WHENCE DID MEN OBTAIN THE KNOWLEDGE OF THE EXISTENCE AND ESSENCE
OF A DEITY?

The Stoics thus define the essence of a god. It is a spirit
intellectual and fiery, which acknowledges no shape, but is
continually changed into what it pleases, and assimilates itself to
all things. The knowledge of this deity they first received from
the pulchritude of those things which so visibly appeared to us;
for they concluded that nothing beauteous could casually or
fortuitously be formed, but that it was framed from the art of a
great understanding that produced the world. That the world is
very resplendent is made perspicuous from the figure, the color,
the magnitude of it, and likewise from the wonderful variety of
those stars which adorn this world.
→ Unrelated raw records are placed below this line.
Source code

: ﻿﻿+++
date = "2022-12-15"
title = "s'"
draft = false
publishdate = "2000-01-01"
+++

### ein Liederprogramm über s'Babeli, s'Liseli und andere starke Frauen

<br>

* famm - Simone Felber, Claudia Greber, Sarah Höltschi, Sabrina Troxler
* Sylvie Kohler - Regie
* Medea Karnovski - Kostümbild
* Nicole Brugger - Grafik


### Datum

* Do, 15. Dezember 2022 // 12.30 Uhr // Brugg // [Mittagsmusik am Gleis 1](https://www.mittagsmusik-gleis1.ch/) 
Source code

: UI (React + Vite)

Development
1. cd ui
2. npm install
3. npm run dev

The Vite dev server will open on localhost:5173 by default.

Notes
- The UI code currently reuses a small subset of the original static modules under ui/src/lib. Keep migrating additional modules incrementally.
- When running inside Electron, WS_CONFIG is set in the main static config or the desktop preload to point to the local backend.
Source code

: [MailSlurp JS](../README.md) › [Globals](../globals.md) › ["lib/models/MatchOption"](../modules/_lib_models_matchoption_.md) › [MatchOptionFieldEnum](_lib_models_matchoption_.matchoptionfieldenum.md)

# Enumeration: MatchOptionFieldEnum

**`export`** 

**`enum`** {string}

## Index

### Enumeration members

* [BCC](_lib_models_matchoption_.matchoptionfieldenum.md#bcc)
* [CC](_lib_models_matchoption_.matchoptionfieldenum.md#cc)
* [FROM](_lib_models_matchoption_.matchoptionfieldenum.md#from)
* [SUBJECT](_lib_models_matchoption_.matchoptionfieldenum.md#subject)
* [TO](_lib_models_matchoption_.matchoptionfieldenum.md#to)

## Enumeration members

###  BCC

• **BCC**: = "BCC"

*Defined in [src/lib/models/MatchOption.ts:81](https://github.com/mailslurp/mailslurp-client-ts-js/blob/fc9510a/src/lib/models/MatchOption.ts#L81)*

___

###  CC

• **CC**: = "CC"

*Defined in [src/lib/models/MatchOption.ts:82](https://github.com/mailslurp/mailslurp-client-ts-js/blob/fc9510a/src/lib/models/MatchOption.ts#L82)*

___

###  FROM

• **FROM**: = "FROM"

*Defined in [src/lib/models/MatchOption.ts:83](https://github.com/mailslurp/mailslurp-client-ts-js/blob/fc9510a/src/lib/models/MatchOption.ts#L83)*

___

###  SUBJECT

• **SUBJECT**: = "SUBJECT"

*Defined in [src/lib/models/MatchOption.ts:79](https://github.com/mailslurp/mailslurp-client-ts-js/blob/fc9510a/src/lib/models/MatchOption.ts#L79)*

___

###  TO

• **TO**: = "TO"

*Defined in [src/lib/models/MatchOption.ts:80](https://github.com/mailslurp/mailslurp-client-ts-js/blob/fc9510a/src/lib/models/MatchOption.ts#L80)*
The world is spherical;
the orbicular hath the pre-eminence above all other figures, for
being round itself it hath its parts like itself. (On this account,
according to Plato, the understanding, which is the most sacred
part of man, is in the head.) The color of it is most beauteous;
for it is painted with blue; which, though little blacker than
purple, yet hath such a shining quality, that by reason of the
vehement efficacy of its color it cuts through such a space of air;
whence it is that at so great a distance the heavens are to be
contemplated. And in this very greatness of the world the beauty
of it appears. View all things: that which contains the rest
carries a beauty with it, as an animal or a tree. Also things
which are visible to us accomplish the beauty of the world.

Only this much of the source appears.